Ulcerative Colitis is a chronic inflammatory condition characterized by relapsing and remitting episodes of inflammation limited to the mucosal layer of the colon. It almost always involves the rectum, and in some cases, it may extend to involve other portions of the colon in a continuous manner (i.e.: inflamed tissue forms a continuous patch of diseased tissue).
Depending on the symptoms Ulcerative Colitis is commonly classified into various sub-categories:
- In Ulcerative proctitis, inflammation is confined to the rectum, and for some people, rectal bleeding may be the only sign of the disease. Others may have rectal pain and a feeling of urgency. This form of Ulcerative Colitis tends to be the mildest;
- Proctosigmoiditis involves the rectum and the lower end of the colon, known as the sigmoid colon. Bloody diarrhea, abdominal cramps and pain, and an inability to move the bowels in spite of the urge to do so are commonly associated with Proctosigmoiditis;
- Left-sided colitis is defined by inflammation extending from the rectum up through the sigmoid and descending colon, which is located in the upper left part of the abdomen. Signs and symptoms include bloody diarrhea, abdominal cramping as well as pain on the left side, and unintended weight loss.
- Pancolitis affects the entire colon, and causes bouts of bloody diarrhea that may be severe, abdominal cramps and pain, fatigue, and significant weight loss.
- Fulminant colitis is the most severe, but rare form of Ulcerative Colitis. It is a life-threatening form of the disease that affects the entire colon and causes severe pain, profuse diarrhea and, sometimes, dehydration and shock. People with fulminant colitis are at risk of serious complications, including colon rupture and toxic megacolon, a condition that causes the colon to rapidly expand.
The exact causes of Ulcerative Colitis are still unknown. Established thinking focuses on two areas of origin:
First and foremost, the immune system, whereby the inflammation may stem from an autoimmune reaction or an overreaction of the intestinal immune system to a viral or bacterial trigger;
Second, heredity, whereby the genetic makeup may play a contributing role. However, while there are statistically significant cases, where the disorder affects relatives, most Ulcerative Colitis patients do not have a family history of this disorder.

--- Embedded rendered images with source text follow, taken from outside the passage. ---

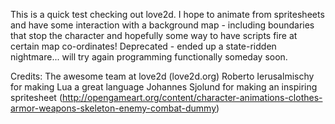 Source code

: This is a quick test checking out love2d.
I hope to animate from spritesheets and have some interaction with a background map -
including boundaries that stop the character and hopefully some way to have
scripts fire at certain map co-ordinates!
Deprecated - ended up a state-ridden nightmare... will try again 
programming functionally someday soon.


Credits: 
The awesome team at love2d (love2d.org)
Roberto Ierusalmischy for making Lua a great language
Johannes Sjolund for making an inspiring spritesheet
(http://opengameart.org/content/character-animations-clothes-armor-weapons-skeleton-enemy-combat-dummy)

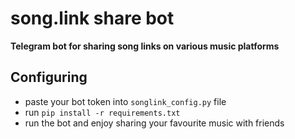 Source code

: # song.link share bot
<b>Telegram bot for sharing song links on various music platforms</b>
## Configuring
 * paste your bot token into `songlink_config.py` file
 * run `pip install -r requirements.txt`
 * run the bot and enjoy sharing your favourite music with friends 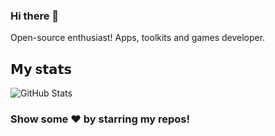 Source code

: ### Hi there 👋

Open-source enthusiast! Apps, toolkits and games developer.

## 𝗠𝘆 s𝘁𝗮𝘁𝘀

![GitHub Stats](https://github-readme-stats.vercel.app/api?username=PeyTy&show_icons=true&hide_border=true)

### Show some ❤️ by starring my repos!

<!-- based on https://raw.githubusercontent.com/classerase/classerase/master/README.md -->

<!--
**PeyTy/PeyTy** is a ✨ _special_ ✨ repository because its `README.md` (this file) appears on your GitHub profile.

Here are some ideas to get you started:

- 🔭 I’m currently working on ...
- 🌱 I’m currently learning ...
- 👯 I’m looking to collaborate on ...
- 🤔 I’m looking for help with ...
- 💬 Ask me about ...
- 📫 How to reach me: ...
- 😄 Pronouns: ...
- ⚡ Fun fact: ...
-->
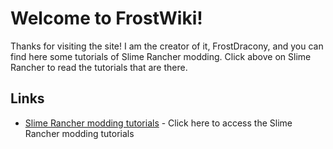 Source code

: # Welcome to FrostWiki!
Thanks for visiting the site! I am the creator of it, FrostDracony, and you can find here some tutorials of Slime Rancher modding. Click above on Slime Rancher to read the tutorials that are there.

## Links
* [Slime Rancher modding tutorials](https://frostdracony.github.io/SlimeRancher/tutorials/getting_started/) - Click here to access the Slime Rancher modding tutorials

In recent years the influence of intestinal microbial flora patterns and nutrition on Ulcerative Colitis has also been intensively discussed. The area of nutrition is where we at Total Diet Food can support Ulcerative Colitis sufferers.

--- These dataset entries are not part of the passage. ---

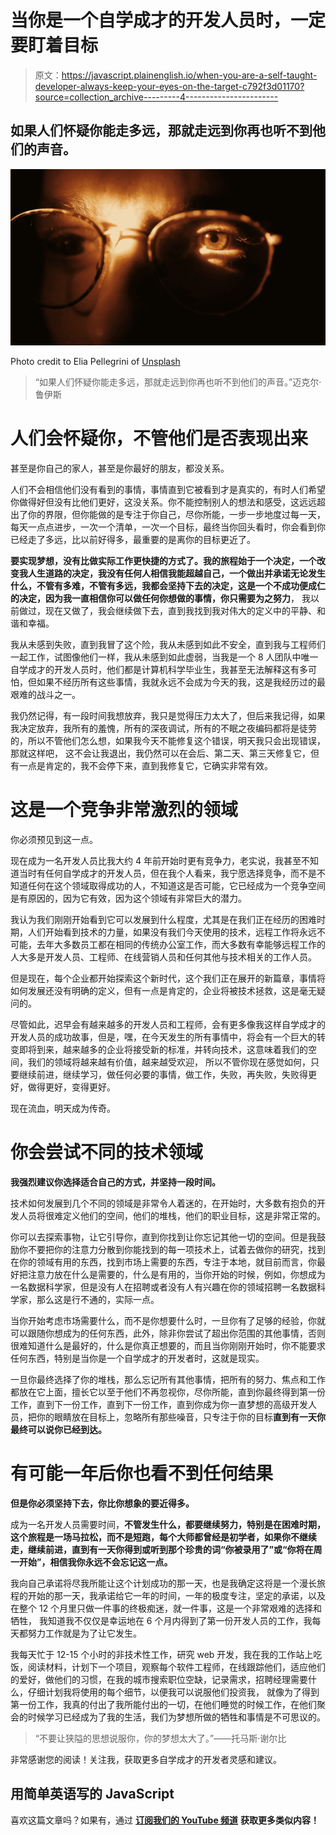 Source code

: # 当你是一个自学成才的开发人员时，一定要盯着目标

> 原文：<https://javascript.plainenglish.io/when-you-are-a-self-taught-developer-always-keep-your-eyes-on-the-target-c792f3d01170?source=collection_archive---------4----------------------->

## 如果人们怀疑你能走多远，那就走远到你再也听不到他们的声音。

![](img/731eea2a80cabc2d9072c7123889098e.png)

Photo credit to Elia Pellegrini of [Unsplash](https://unsplash.com/photos/O2kbJbngW_0)

> “如果人们怀疑你能走多远，那就走远到你再也听不到他们的声音。”迈克尔·鲁伊斯

# 人们会怀疑你，不管他们是否表现出来

甚至是你自己的家人，甚至是你最好的朋友，都没关系。

人们不会相信他们没有看到的事情，事情直到它被看到才是真实的，有时人们希望你做得好但没有比他们更好，这没关系。你不能控制别人的想法和感受，这远远超出了你的界限，但你能做的是专注于你自己，尽你所能，一步一步地度过每一天，每天一点点进步，一次一个清单，一次一个目标，最终当你回头看时，你会看到你已经走了多远，比以前好得多，最重要的是离你的目标更近了。

**要实现梦想，没有比做实际工作更快捷的方式了。**我的旅程始于一个决定，一个改变我人生道路的决定，我没有任何人相信我能超越自己，一个做出并承诺无论发生什么，不管有多难，不管有多远，我都会坚持下去的决定，这是一个不成功便成仁的决定，因为我一直相信**你可以做任何你想做的事情，你只需要为之努力**， 我以前做过，现在又做了，我会继续做下去，直到我找到我对伟大的定义中的平静、和谐和幸福。

我从未感到失败，直到我冒了这个险，我从未感到如此不安全，直到我与工程师们一起工作，试图像他们一样，我从未感到如此虚弱，当我是一个 8 人团队中唯一自学成才的开发人员时，他们都是计算机科学毕业生，我甚至无法解释这有多可怕，但如果不经历所有这些事情，我就永远不会成为今天的我，这是我经历过的最艰难的战斗之一。

我仍然记得，有一段时间我想放弃，我只是觉得压力太大了，但后来我记得，如果我决定放弃，我所有的羞愧，所有的深夜调试，所有的不眠之夜编码都将是徒劳的，所以不管他们怎么想，如果我今天不能修复这个错误，明天我只会出现错误，那就这样吧， 这不会让我退出，我仍然可以在会后、第二天、第三天修复它，但有一点是肯定的，我不会停下来，直到我修复它，它确实非常有效。

# 这是一个竞争非常激烈的领域

你必须预见到这一点。

现在成为一名开发人员比我大约 4 年前开始时更有竞争力，老实说，我甚至不知道当时有任何自学成才的开发人员，但在我个人看来，我宁愿选择竞争，而不是不知道任何在这个领域取得成功的人，不知道这是否可能，它已经成为一个竞争空间是有原因的，因为它有效，因为这个领域有非常巨大的潜力。

我认为我们刚刚开始看到它可以发展到什么程度，尤其是在我们正在经历的困难时期，人们开始看到技术的力量，如果没有我们今天使用的技术，远程工作将永远不可能，去年大多数员工都在相同的传统办公室工作，而大多数有幸能够远程工作的人大多是开发人员、工程师、在线营销人员和任何其他与技术相关的工作人员。

但是现在，每个企业都开始探索这个新时代，这个我们正在展开的新篇章，事情将如何发展还没有明确的定义，但有一点是肯定的，企业将被技术拯救，这是毫无疑问的。

尽管如此，迟早会有越来越多的开发人员和工程师，会有更多像我这样自学成才的开发人员的成功故事，但是，嘿，在今天发生的所有事情中，将会有一个巨大的转变即将到来，越来越多的企业将接受新的标准，并转向技术，这意味着我们的空间，我们的领域将越来越有价值，越来越受欢迎， 所以不管你现在感觉如何，只要继续前进，继续学习，做任何必要的事情，做工作，失败，再失败，失败得更好，做得更好，变得更好。

现在流血，明天成为传奇。

# 你会尝试不同的技术领域

**我强烈建议你选择适合自己的方式，并坚持一段时间。**

技术如何发展到几个不同的领域是非常令人着迷的，在开始时，大多数有抱负的开发人员将很难定义他们的空间，他们的堆栈，他们的职业目标，这是非常正常的。

你可以去探索事物，让它引导你，直到你找到让你忘记其他一切的空间。但是我鼓励你不要把你的注意力分散到你能找到的每一项技术上，试着去做你的研究，找到在你的领域有用的东西，找到市场上需要的东西，专注于本地，就目前而言，你最好把注意力放在什么是需要的，什么是有用的，当你开始的时候，例如，你想成为一名数据科学家，但是没有人在招聘或者没有人有兴趣在你的领域招聘一名数据科学家，那么这是行不通的，实际一点。

当你开始考虑市场需要什么，而不是你想要什么时，一旦你有了足够的经验，你就可以跟随你想成为的任何东西，此外，除非你尝试了超出你范围的其他事情，否则很难知道什么是最好的，什么是你真正想要的，而且当你刚刚开始时，你不能要求任何东西，特别是当你是一个自学成才的开发者时，这就是现实。

一旦你最终选择了你的堆栈，那么忘记所有其他事情，把所有的努力、焦点和工作都放在它上面，擅长它以至于他们不再忽视你，尽你所能，直到你最终得到第一份工作，直到下一份工作，直到下一份工作，直到你成为你一直梦想的高级开发人员，把你的眼睛放在目标上，忽略所有那些噪音，只专注于你的目标**直到有一天你最终可以说你已经到达。**

# 有可能一年后你也看不到任何结果

**但是你必须坚持下去，你比你想象的要近得多。**

成为一名开发人员需要时间，**不管发生什么，都要继续努力，特别是在困难时期，这个旅程是一场马拉松，而不是短跑，每个大师都曾经是初学者，如果你不继续走，继续前进，直到有一天你得到或听到那个珍贵的词“你被录用了”或“你将在周一开始”，相信我你永远不会忘记这一点。**

我向自己承诺将尽我所能让这个计划成功的那一天，也是我确定这将是一个漫长旅程的开始的那一天，我承诺给它一年的时间，一年的极度专注，坚定的承诺，以及在整个 12 个月里只做一件事的终极痴迷，就一件事，这是一个非常艰难的选择和牺牲， 我知道我不仅仅是幸运地在 6 个月内得到了第一份开发人员的工作，我每天都努力工作就是为了让它发生。

我每天忙于 12-15 个小时的非技术性工作，研究 web 开发，我在我的工作站上吃饭，阅读材料，计划下一个项目，观察每个软件工程师，在线跟踪他们，适应他们的爱好，做他们的习惯，在我的城市搜索职位空缺，记录需求，招聘经理需要什么，仔细计划我将使用的每个细节，以便我可以说服他们投资我， 就像为了得到第一份工作，我真的付出了我所能付出的一切，在他们睡觉的时候工作，在他们聚会的时候学习已经成为了我的生活，我们为梦想所做的牺牲和事情是不可思议的。

> “不要让狭隘的思想说服你，你的梦想太大了。”——托马斯·谢尔比

非常感谢您的阅读！关注我，获取更多自学成才的开发者灵感和建议。

## **用简单英语写的 JavaScript**

喜欢这篇文章吗？如果有，通过 [**订阅我们的 YouTube 频道**](https://www.youtube.com/channel/UCtipWUghju290NWcn8jhyAw) **获取更多类似内容！**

Ulcerative Colitis Therapy
Current drug therapy options for Ulcerative Colitis are not curative. They only try to alleviate and prevent the symptoms of the disorder. Their goal is to switch acute inflammation phases to remission and to prolong the remissive state as long as possible.
Depending on the severity of the form of Ulcerative Colitis different therapy options are currently available:
- Aminosalicylates, and in particular Mesalazine, are the first line option for long term treatment to prolong remission (given orally, or rectally) and for mild to medium acute phases of Ulcerative Colitis (applied via suppository, or enema). Long term treatment with aminosalicylates may result in complications and in particular be harmful to patients’ kidneys.
- For severe acute phases of Ulcerative Colitis systemic treatment with corticosteroids is commonly applied. If the colitis does not respond to corticosteroids immunosuppressants (in most cases
Azathioprin) are used. Due to severe side effectslong term treatment with corticosteroids or immunosuppressants is not feasible.
- In cases of medium and severe acute Ulcerative Colitis, where standard therapy options fail or are not indicated due to adverse patient reactions, monoclonal antibodies against TNF-α (Remicade, Humira) are applied intravenously. Long-term treatment with such antibodies is not pursued due to high costs, potentially severe side effects, and danger of loss of clinical response.
- If no suitable therapeutic regimen is found, surgical resection of the affected area is the only remaining treatment option. Surgery is usually totally curative for UC patients, but commonly seen as a last resort for severe cases rather than standard therapy.